Brian Ross (disclaimer: often, what we learn from Ross is what the CIA wants us to know, search on “Brian Ross” “anthrax” and “Glenn Greenwald” for details) reports that the US has categorically rejected the concept of trading Aafia Siddiqui for Raymond Davis. At the same time, BBC provides a very interesting background piece on the Davis affair, in which they describe the agendas of various government and non-government entities involved in the legal and political conflict that has arisen from the case. Buried in that description, however, is a very interesting report that the uncle of the widow who committed suicide out of remorse that her husband’s killer would never face judgment now reports that he was attacked by two men who tried to force rat poison down his throat. Possibly (but not necessarily) related is a new report in the New York Times letting us know that Dewey Clarridge’s shadowy group has not yet been disbanded and has been doing work for the FBI.  Finally, we also learn from Dawn that at least 45 people whose contact information was in Davis’ cell phone have been arrested.
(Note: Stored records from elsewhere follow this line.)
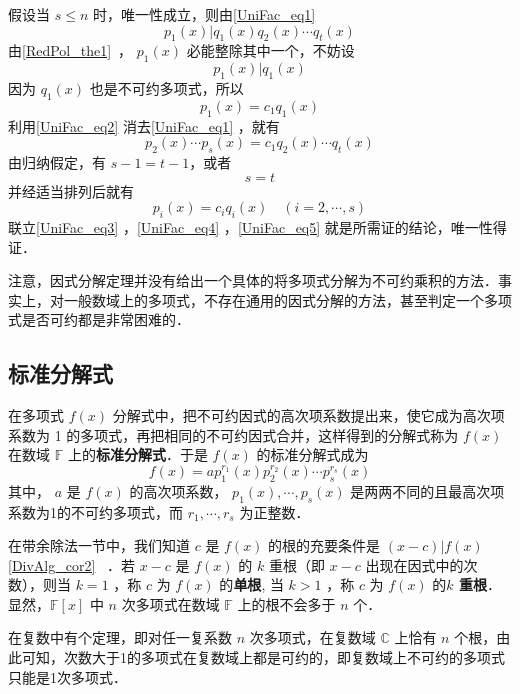 假设当 $s\leq n$ 时，唯一性成立，则由\autoref{UniFac_eq1} 
 \begin{equation}
 p_1(x)|q_1(x)q_2(x)\cdots q_t(x)
 \end{equation}
 由\autoref{RedPol_the1}~， $p_1(x)$ 必能整除其中一个，不妨设
 \begin{equation}
 p_1(x)|q_1(x)
 \end{equation}
 因为 $q_1(x)$ 也是不可约多项式，所以
 \begin{equation}\label{UniFac_eq2}
 p_1(x)=c_1q_1(x)
 \end{equation}
 利用\autoref{UniFac_eq2} 消去\autoref{UniFac_eq1} ，就有
 \begin{equation}\label{UniFac_eq3}
 p_2(x)\cdots p_s(x)=c_1q_2(x)\cdots q_t(x)
 \end{equation}
 由归纳假定，有 $s-1=t-1$，或者
 \begin{equation}\label{UniFac_eq4}
 s=t
 \end{equation}
 并经适当排列后就有
 \begin{equation}\label{UniFac_eq5}
 p_i(x)=c_iq_i(x)\quad (i=2,\cdots,s)
 \end{equation}
 联立\autoref{UniFac_eq3} ，\autoref{UniFac_eq4} ，\autoref{UniFac_eq5} 就是所需证的结论，唯一性得证．

注意，因式分解定理并没有给出一个具体的将多项式分解为不可约乘积的方法．事实上，对一般数域上的多项式，不存在通用的因式分解的方法，甚至判定一个多项式是否可约都是非常困难的．
\subsection{标准分解式}
在多项式 $f(x)$ 分解式中，把不可约因式的高次项系数提出来，使它成为高次项系数为 1 的多项式，再把相同的不可约因式合并，这样得到的分解式称为 $f(x)$ 在数域 $\mathbb{F}$ 上的\textbf{标准分解式}．于是 $f(x)$ 的标准分解式成为
\begin{equation}
f(x)=ap_1^{r_1}(x)p_2^{r_2}(x)\cdots p_s^{r_s}(x)
\end{equation}
其中， $a$ 是 $f(x)$ 的高次项系数， $p_1(x),\cdots,p_s(x)$ 是两两不同的且最高次项系数为1的不可约多项式，而 $r_1,\cdots ,r_s$ 为正整数．

在带余除法一节中，我们知道 $c$ 是 $f(x)$ 的根的充要条件是 $(x-c)|f(x)$ \autoref{DivAlg_cor2}~ ．若 $x-c$ 是 $f(x)$ 的 $k$ 重根（即 $x-c$ 出现在因式中的次数），则当 $k=1$ ，称 $c$ 为 $f(x)$ 的\textbf{单根}, 当 $k>1$ ，称 $c$ 为 $f(x)$ 的\textbf{$k$ 重根}．显然，$\mathbb{F}[x]$ 中 $n$ 次多项式在数域 $\mathbb{F}$ 上的根不会多于 $n$ 个．

在复数中有个定理，即对任一复系数 $n$ 次多项式，在复数域 $\mathbb{C}$ 上恰有 $n$ 个根，由此可知，次数大于1的多项式在复数域上都是可约的，即复数域上不可约的多项式只能是1次多项式． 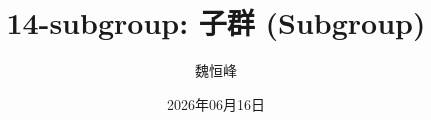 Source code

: \documentclass[]{beamer}
\title[14-subgroup: 子群]{14-subgroup: 子群 (Subgroup)}
\author[魏恒峰]{\large 魏恒峰}
\institute{hfwei@hnu.edu.cn}
\date{2026年06月16日}
\begin{document}
\maketitle



\thankyou{}

\end{document}

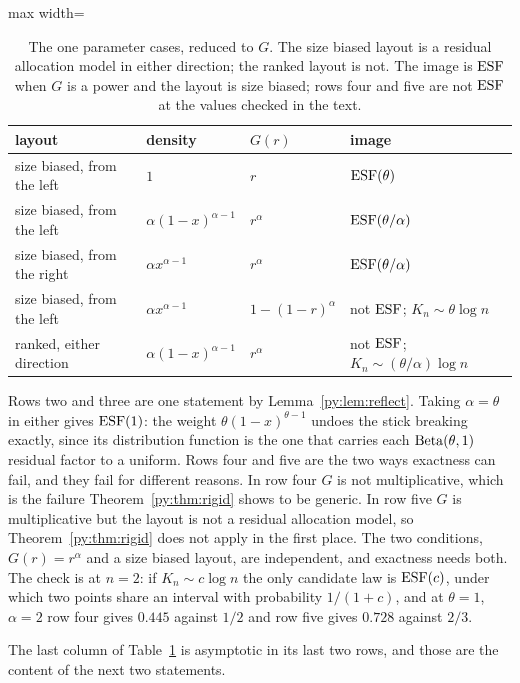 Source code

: \begin{table}[t]
\centering
\caption{The one parameter cases, reduced to $G$. The size biased layout is a residual allocation
model in either direction; the ranked layout is not. The image is $\ESF$ when $G$ is a power and
the layout is size biased; rows four and five are not $\ESF$ at the values checked in the text.}
\label{py:tab:onepar}
\small
\begin{adjustbox}{max width=\textwidth}
\begin{tabular}{llll}
\toprule
layout & density & $G(r)$ & image \\
\midrule
size biased, from the left & $1$ & $r$ & $\ESF(\theta)$ \\
size biased, from the left & $\alpha(1-x)^{\alpha-1}$ & $r^{\alpha}$ & $\ESF(\theta/\alpha)$ \\
size biased, from the right & $\alpha x^{\alpha-1}$ & $r^{\alpha}$ & $\ESF(\theta/\alpha)$ \\
size biased, from the left & $\alpha x^{\alpha-1}$ & $1-(1-r)^{\alpha}$ & not $\ESF$; $K_n \sim \theta\log n$ \\
ranked, either direction & $\alpha(1-x)^{\alpha-1}$ & $r^{\alpha}$ &
  not $\ESF$; $K_n \sim (\theta/\alpha)\log n$ \\
\bottomrule
\end{tabular}
\end{adjustbox}
\end{table}

Rows two and three are one statement by Lemma~\ref{py:lem:reflect}. Taking $\alpha = \theta$ in either
gives $\ESF(1)$: the weight $\theta(1-x)^{\theta-1}$ undoes the stick breaking exactly, since its
distribution function is the one that carries each $\Beta(\theta,1)$ residual factor to a uniform.
Rows four and five are the two ways exactness can fail, and they fail for different reasons. In row
four $G$ is not multiplicative, which is the failure Theorem~\ref{py:thm:rigid} shows to be generic. In
row five $G$ is multiplicative but the layout is not a residual allocation model, so
Theorem~\ref{py:thm:rigid} does not apply in the first place. The two conditions, $G(r) = r^{\alpha}$
and a size biased layout, are independent, and exactness needs both. The check is at $n = 2$: if
$K_n \sim c\log n$ the only candidate law is $\ESF(c)$, under which two points share an interval
with probability $1/(1+c)$, and at $\theta = 1$, $\alpha = 2$ row four gives $0.445$ against $1/2$
and row five gives $0.728$ against $2/3$.

The last column of Table~\ref{py:tab:onepar} is asymptotic in its last two rows, and those are the
content of the next two statements.

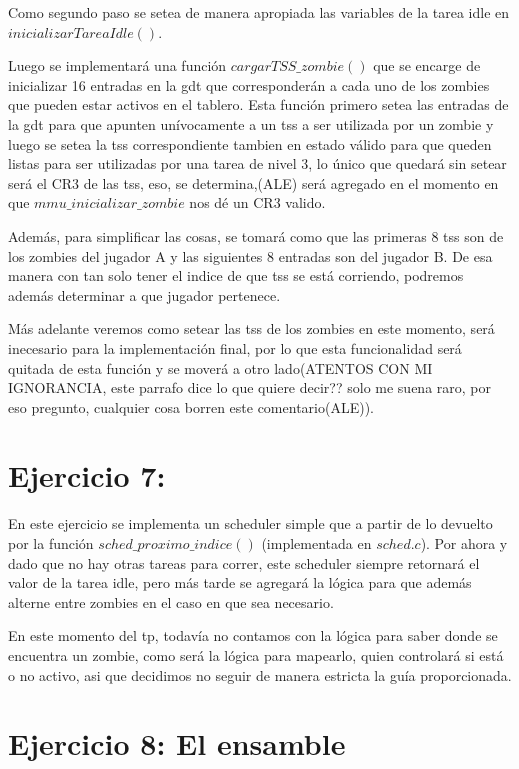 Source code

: \documentclass[a4paper]{article}
\begin{document}
Como segundo paso se setea de manera apropiada las variables de la tarea idle en $inicializarTareaIdle()$.

Luego se implementará una función $cargarTSS\_ zombie()$ que se encarge de inicializar 16 entradas en la gdt que corresponderán a cada uno de los zombies que pueden estar activos en el tablero. Esta función primero setea las entradas de la gdt para que apunten unívocamente a un tss a ser utilizada por un zombie y luego se setea la tss correspondiente tambien en estado válido para que queden listas para ser utilizadas por una tarea de nivel 3, lo único que quedará sin setear será el CR3 de las tss, eso, se determina,(ALE) será agregado en el momento en que $mmu\_ inicializar\_ zombie$ nos dé un CR3 valido.

Además, para simplificar las cosas, se tomará como que las primeras 8 tss son de los zombies del jugador A y las siguientes 8 entradas son del jugador B. De esa manera con tan solo tener el indice de que tss se está corriendo, podremos además determinar a que jugador pertenece.

Más adelante veremos como setear las tss de los zombies en este momento, será inecesario para la implementación final, por lo que esta funcionalidad será quitada de esta función y se moverá a otro lado(ATENTOS CON MI IGNORANCIA, este parrafo dice lo que quiere decir?? solo me suena raro, por eso pregunto, cualquier cosa borren este comentario(ALE)).

\section{Ejercicio 7:}

En este ejercicio se implementa un scheduler simple que a partir de lo devuelto por la función $sched\_ proximo\_ indice()$ (implementada en $sched.c$). Por ahora y dado que no hay otras tareas para correr, este scheduler siempre retornará el valor de la tarea idle, pero más tarde se agregará la lógica para que además alterne entre zombies en el caso en que sea necesario.

En este momento del tp, todavía no contamos con la lógica para saber donde se encuentra un zombie, como será la lógica para mapearlo, quien controlará si está o no activo, asi que decidimos no seguir de manera estricta la guía proporcionada.

\section{Ejercicio 8: El ensamble}
\end{document}
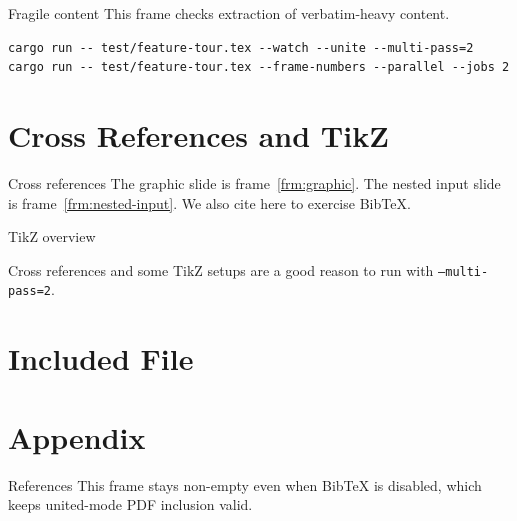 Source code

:\documentclass[aspectratio=169]{beamer}
\begin{document}
\begin{frame}[fragile]{Fragile content}
This frame checks extraction of verbatim-heavy content.

\begin{verbatim}
cargo run -- test/feature-tour.tex --watch --unite --multi-pass=2
cargo run -- test/feature-tour.tex --frame-numbers --parallel --jobs 2
\end{verbatim}
\end{frame}

\section{Cross References and TikZ}

\begin{frame}{Cross references}
The graphic slide is frame~\ref{frm:graphic}.
The nested input slide is frame~\ref{frm:nested-input}.
We also cite \cite{knuth1984texbook} here to exercise BibTeX.
\end{frame}

\begin{frame}{TikZ overview}
  \centering

  \vspace{1em}
  Cross references and some TikZ setups are a good reason to run with \texttt{--multi-pass=2}.
\end{frame}

\section{Included File}



\appendix
\section{Appendix}



\begin{frame}[allowframebreaks]{References}
  This frame stays non-empty even when BibTeX is disabled, which keeps united-mode PDF inclusion valid.

  
  
\end{frame}
\end{document}
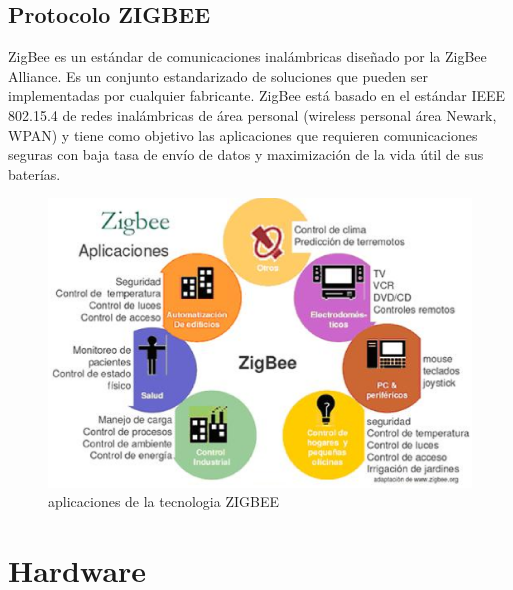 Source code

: \subsection{Protocolo ZIGBEE}
ZigBee es un estándar de comunicaciones inalámbricas diseñado por la ZigBee Alliance. Es un conjunto estandarizado de 
soluciones que pueden ser implementadas por cualquier fabricante. ZigBee está basado en el estándar IEEE 802.15.4 de redes 
inalámbricas de área personal (wireless  personal área Newark, WPAN) y tiene como objetivo las aplicaciones que requieren 
comunicaciones seguras con baja tasa de envío de datos y maximización de la vida útil de sus baterías\cite{12}.
\begin{figure}[h]
    \centering
    \includegraphics[width=1\textwidth]{ima/zb_phpI1D8AH}
    \caption{aplicaciones de la tecnologia ZIGBEE \cite{12}}
    \label{fig:mesh4}
\end{figure}
\section{Hardware}
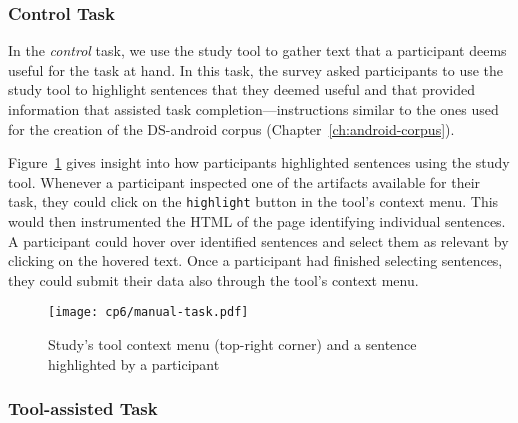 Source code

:\subsubsection{Control Task}
\label{cp6:procedures-manual}



In the \textit{control} task, we use the study tool to gather text that a participant deems useful for the task at hand. In this task, 
the survey asked participants to use the study tool to highlight sentences that they deemed useful and that provided information that assisted task completion---instructions similar to the ones used for the creation of the \acs{DS-android} corpus (Chapter~\ref{ch:android-corpus}).



Figure~\ref{fig:artifact-pre-highlight}
gives insight into how participants highlighted sentences using the study tool. 
Whenever a participant inspected one of the artifacts available for their task, 
they could click on the \texttt{highlight} button in the tool's context menu.  
This would then instrumented the HTML of the page identifying individual sentences. 
A participant could hover over identified sentences and select them as relevant by clicking on the hovered text.
Once a participant had finished selecting sentences, they could submit 
their data also through the tool's context menu.





\begin{figure}
    \centering
    \texttt{[image: cp6/manual-task.pdf]}
    \caption{Study's tool context menu (top-right corner) and a sentence highlighted by a participant}
    \label{fig:artifact-pre-highlight}
\end{figure}




\subsubsection{Tool-assisted Task}
\label{cp6:procedures-tool-assisted}


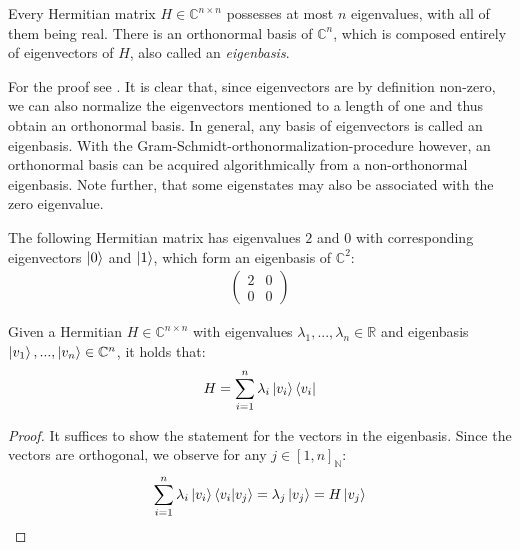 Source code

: \begin{theorem} \label{theorem_eigenbasis}
    Every Hermitian matrix \(H \in \mathbb{C}^{n \times n}\) possesses at most \(n\) eigenvalues, with all of them being real. There is an orthonormal basis of \(\mathbb{C}^n\), which is composed entirely of eigenvectors of \(H\), also called an \emph{eigenbasis}.
\end{theorem}

For the proof see \cite[pp. 360-362]{Fischer2020}. It is clear that, since eigenvectors are by definition non-zero, we can also normalize the eigenvectors mentioned to a length of one and thus obtain an orthonormal basis. In general, any basis of eigenvectors is called an eigenbasis. With the Gram-Schmidt-orthonormalization-procedure \cite[p. 185]{Janich2010} however, an orthonormal basis can be acquired algorithmically from a non-orthonormal eigenbasis. Note further, that some eigenstates may also be associated with the zero eigenvalue.

\begin{example} \label{example_hermitian_eigenbasis}
    The following Hermitian matrix has eigenvalues \(2\) and \(0\) with corresponding eigenvectors \(\ket{0}\) and \(\ket{1}\), which form an eigenbasis of \(\mathbb{C}^2\):
    \begin{align}
        \begin{pmatrix}
            2 & 0\\
            0 & 0
        \end{pmatrix}
    \end{align}
\end{example}

\begin{theorem} \label{theorem_spectral_decomposition}
    Given a Hermitian \(H \in \mathbb{C}^{n \times n}\) with eigenvalues \(\lambda_1, ..., \lambda_n \in \mathbb{R}\) and eigenbasis \(\ket{v_1}, ..., \ket{v_n} \in \mathbb{C}^n\), it holds that:
    \begin{align}
        H = \sum_{i=1}^n \lambda_i \ket{v_i}\bra{v_i}
    \end{align}
\end{theorem}

\begin{proof}
    It suffices to show the statement for the vectors in the eigenbasis. Since the vectors are orthogonal, we observe for any \(j \in [1, n]_{\mathbb{N}}\):
    \begin{align}
        \sum_{i=1}^n \lambda_i \ket{v_i}\braket{v_i}{v_j} = \lambda_j \ket{v_j} = H\ket{v_j}
    \end{align}
\end{proof}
It appears that the US response to a proposed Aafia Siddiqui-Raymond Davis trade is an emphatic “no”:

According to a senior American administration official and a Pakistani official involved in the negotiations to free CIA contractor Raymond Davis, the Pakistani government proposed trading Davis for Aafia Siddiqui, an MIT-educated Pakistani neuroscientist currently serving 86 years in federal prison for attempted murder.

The offer was immediately dismissed by the U.S. government. “The Pakistanis have raised it,” the U.S. official said. “We are not going to pursue it.”

I think that on this one, I have to agree with commenter quanto, who pointed out this development in comments to my post from yesterday, adding: “They probably don’t want the backlash of the Pakistanis seeing what condition we left her in.”

In the meantime, BBC goes into detail on how the Pakistani federal government and the Punjab provincial government are at odds on the handling of the Davis case:

The Pakistani government, which apparently issued Mr Davis a diplomatic visa, seems inclined to release him and end the diplomatic row.

But, according to political analyst Dr Hasan Askari Rizvi of Lahore, local islamist groups are behind massive anti-Davis demonstrations in the area, and this has the Punjab provincial government bucking the federal government:

He says the PML-N party, which rules the Punjab province, knows “the mood in the streets (and) is not willing to help the federal government”.

But also in this article is a very interesting revelation:

But the latest development was buried deep in the Pakistani newspapers last week. It was a report about a man taken to hospital after intruders tried to force poison down his throat.

The man in question was Mohammad Sarwar, the uncle of Shumaila Kanwal, the widow of one of the men shot by Raymond Davis.

Because she made televised death-bed statements about her suicide, it seems doubtful that Sumaila Kanwal’s suicide was “forced”, but this development regarding her uncle, at whose house she was staying at the time of her suicide, certainly complicates matters.

Because the US has admitted that Davis was a contractor working for the CIA, it seems relevant to consider an article published late Monday on the New York Times website and appearing in the Tuesday print edition.  Here, we learn that the shadowy group run by Dewey Clarridge has not yet been disbanded and may have been used by the FBI to gather intelligence on corruption in Hamid Karzai’s administration.  This portion of the report stands out:

Mr. Clarridge’s spy network is made up of former C.I.A. and special forces operatives, as well as dozens of Afghan and Pakistani locals. From his home near San Diego, Mr. Clarridge pieces together dispatches from overseas and arranges for the reports to be posted on a password-protected Web site.

Hmmm. So Clarridge has been running a contractor group that includes former special forces operatives, which Davis is, and when reports first came out about his group, it was noted that they were being used to develop targets for assassination in Pakistan and Afghanistan, just as Davis has been accused by some of being involved in choosing targets for drone attacks.

It is going to take a very long time to sort out the various groups the US has operating within Pakistan. As I pointed out yesterday, Pakistan seems to be moving quickly in trying to identify some of these US personnel, as they have inventoried those with diplomatic immunity and arrested at least one US contractor who appeared to overstay his visa, leading others to leave the country. Of further note along these lines is the revelation (again, h/t to quanto in the same comment discussed above) that Pakistan has now arrested at least 45 people whose contact information was in Davis’ phone:

The law enforcement agencies arrested 45 individuals for staying in constant contact with Raymond Davis, a CIA contractor who shot dead two Pakistanis in Lahore last month, DawnNews reported on Monday.

The individuals had been arrested from Lahore, Karachi and Peshawar and their contact information was taken from Davis’ mobile phone. Investigations were underway.